Bornmann et al. (2020a) used tags, which FMs may choose to assign to papers in addition to ratings. The purpose of the tags is to provide an “‘at a glance’ guide for the reason(s) the article is being recommended”.Footnote 10 Examples of such tags are displayed in Table 5. Bornmann et al. (2020a) expected the index scores to show positive correlations with tags that represent aspects of novelty and show negative correlations with tags that indicate consolidating research: “As disruptive research should include elements of novelty, we expect that the tags are positively related to the disruption indicator scores. For instance, we assume that a paper receiving many ‘new finding’ tags from FMs will have a higher disruption index score than a paper receiving only a few tags (or none at all)” (Bornmann et al., 2020a, p. 1247). The study was based on a dataset of 157,020 papers published between 2000 and 2016. Only papers with at least ten cited references and at least ten citations were included and a citation window of at least three years was chosen. In total, the DI1 and four variants were tested: DI1, DI5, DI1noR, DI5noR, and DEP. Table 5 shows the results of 45 Poisson regressions. The important aspect here is the sign of the coefficients and not their size. Although the difference in the performance between the index variants is not very large, DI5 produces the best results because six of its coefficients point in the expected direction. DEP shows the weakest performance out of all five indices with only four out of eight coefficients pointing in the expected direction.

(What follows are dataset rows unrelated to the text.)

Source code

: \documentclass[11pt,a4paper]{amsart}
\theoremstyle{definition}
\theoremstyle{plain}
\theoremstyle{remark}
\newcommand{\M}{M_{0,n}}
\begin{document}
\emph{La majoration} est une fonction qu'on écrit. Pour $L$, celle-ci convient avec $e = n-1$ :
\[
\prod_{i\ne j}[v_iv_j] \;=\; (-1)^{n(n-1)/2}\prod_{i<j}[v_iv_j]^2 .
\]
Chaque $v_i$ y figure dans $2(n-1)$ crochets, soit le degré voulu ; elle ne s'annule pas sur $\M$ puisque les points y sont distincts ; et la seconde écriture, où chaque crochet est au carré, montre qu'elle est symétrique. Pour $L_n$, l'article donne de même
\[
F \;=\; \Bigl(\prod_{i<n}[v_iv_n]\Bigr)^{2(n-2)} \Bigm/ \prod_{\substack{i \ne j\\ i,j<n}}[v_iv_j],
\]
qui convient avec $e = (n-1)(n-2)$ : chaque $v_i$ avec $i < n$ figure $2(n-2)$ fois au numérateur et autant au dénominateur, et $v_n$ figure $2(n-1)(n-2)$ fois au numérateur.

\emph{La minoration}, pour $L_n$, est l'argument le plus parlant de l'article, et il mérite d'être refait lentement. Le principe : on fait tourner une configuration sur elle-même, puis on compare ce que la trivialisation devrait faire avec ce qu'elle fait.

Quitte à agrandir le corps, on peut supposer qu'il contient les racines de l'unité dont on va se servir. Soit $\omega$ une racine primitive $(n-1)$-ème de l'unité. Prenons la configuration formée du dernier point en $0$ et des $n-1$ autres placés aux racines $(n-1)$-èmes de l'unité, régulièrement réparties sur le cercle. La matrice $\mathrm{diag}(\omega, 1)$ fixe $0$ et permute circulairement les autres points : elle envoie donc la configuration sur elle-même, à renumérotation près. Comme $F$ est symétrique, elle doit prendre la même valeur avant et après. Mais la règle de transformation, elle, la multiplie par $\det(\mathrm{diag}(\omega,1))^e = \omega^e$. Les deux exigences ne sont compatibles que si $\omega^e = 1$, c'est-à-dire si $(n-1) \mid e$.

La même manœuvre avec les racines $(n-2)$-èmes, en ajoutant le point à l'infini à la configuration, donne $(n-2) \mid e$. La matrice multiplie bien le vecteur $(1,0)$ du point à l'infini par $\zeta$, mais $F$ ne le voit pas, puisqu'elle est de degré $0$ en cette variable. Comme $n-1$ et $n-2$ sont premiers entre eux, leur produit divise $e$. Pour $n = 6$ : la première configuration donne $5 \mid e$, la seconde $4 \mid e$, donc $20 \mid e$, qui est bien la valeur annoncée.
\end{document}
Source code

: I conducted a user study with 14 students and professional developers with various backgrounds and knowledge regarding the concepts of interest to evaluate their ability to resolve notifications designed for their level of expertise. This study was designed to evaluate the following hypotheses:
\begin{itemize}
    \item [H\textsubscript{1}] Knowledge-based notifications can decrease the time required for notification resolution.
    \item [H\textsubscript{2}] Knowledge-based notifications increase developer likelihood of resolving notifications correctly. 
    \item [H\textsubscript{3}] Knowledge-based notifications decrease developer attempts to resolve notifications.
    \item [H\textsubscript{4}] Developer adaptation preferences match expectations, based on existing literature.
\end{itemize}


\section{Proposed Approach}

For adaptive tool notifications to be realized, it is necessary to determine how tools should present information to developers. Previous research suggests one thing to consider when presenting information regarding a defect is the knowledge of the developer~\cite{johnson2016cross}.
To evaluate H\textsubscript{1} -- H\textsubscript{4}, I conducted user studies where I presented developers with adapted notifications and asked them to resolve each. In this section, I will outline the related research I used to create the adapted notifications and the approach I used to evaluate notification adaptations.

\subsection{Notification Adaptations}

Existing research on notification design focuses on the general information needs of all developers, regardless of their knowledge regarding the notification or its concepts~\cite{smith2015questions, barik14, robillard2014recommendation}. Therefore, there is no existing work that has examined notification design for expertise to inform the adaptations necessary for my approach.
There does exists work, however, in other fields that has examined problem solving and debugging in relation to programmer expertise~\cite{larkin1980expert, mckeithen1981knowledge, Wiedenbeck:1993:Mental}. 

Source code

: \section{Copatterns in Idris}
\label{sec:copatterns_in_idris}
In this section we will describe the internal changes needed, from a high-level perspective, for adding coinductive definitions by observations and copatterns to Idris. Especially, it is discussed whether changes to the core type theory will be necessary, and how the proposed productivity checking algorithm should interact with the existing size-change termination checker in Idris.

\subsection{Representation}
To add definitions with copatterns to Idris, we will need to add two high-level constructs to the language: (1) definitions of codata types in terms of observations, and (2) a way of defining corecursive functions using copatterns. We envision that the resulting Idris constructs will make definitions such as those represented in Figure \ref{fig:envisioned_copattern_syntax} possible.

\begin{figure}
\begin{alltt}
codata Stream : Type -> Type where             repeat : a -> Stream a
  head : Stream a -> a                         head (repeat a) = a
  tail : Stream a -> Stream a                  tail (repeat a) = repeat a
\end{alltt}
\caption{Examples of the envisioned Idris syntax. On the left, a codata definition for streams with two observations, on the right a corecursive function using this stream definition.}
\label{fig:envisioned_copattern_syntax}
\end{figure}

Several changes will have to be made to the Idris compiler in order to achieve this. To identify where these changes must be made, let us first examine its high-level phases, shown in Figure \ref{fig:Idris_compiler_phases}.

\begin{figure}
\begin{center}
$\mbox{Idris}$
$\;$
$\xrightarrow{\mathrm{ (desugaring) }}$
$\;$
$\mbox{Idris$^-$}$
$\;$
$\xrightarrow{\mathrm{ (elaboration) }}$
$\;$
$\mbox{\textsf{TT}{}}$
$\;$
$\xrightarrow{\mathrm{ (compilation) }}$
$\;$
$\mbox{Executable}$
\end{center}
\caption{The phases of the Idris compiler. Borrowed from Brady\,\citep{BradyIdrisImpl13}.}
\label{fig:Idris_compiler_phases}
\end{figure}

Table 5 Results of 45 Poisson regressions with tags as dependent variables and the DI1 and four variants as independent variables

Bornmann et al. (2020a) also investigated the relationship between indices measuring disruptiveness, citation impact, and reviewer scores by calculating a factor analysis (FA). FA is an explorative method designed to identify latent dimensions in a given dataset (Baldwin, 2019; Gaskin & Happell, 2014). Bornmann et al. (2020a) expected to find three dimensions in the data. The FA does indeed identify three dimensions (Table 6), but it also reveals two surprising results: “Contrary to what was expected, DI1 loads negatively on the citation dimension revealing that (a) high DI1 scores are related to low citation impact scores … and (b) all other indicators measuring disruption are independent of DI1” (Bornmann et al., 2020a, p. 1252). In other words, DI5, DI1noR, DI5noR, and DEP load strongly on the same dimension, implying that at least one of them is an improvement compared to the DI1. The FA also shows that disruption scores do not correlate with FM ratings, suggesting that FMs do not tend to assign higher (or lower) star ratings to disruptive publications than to consolidating publications.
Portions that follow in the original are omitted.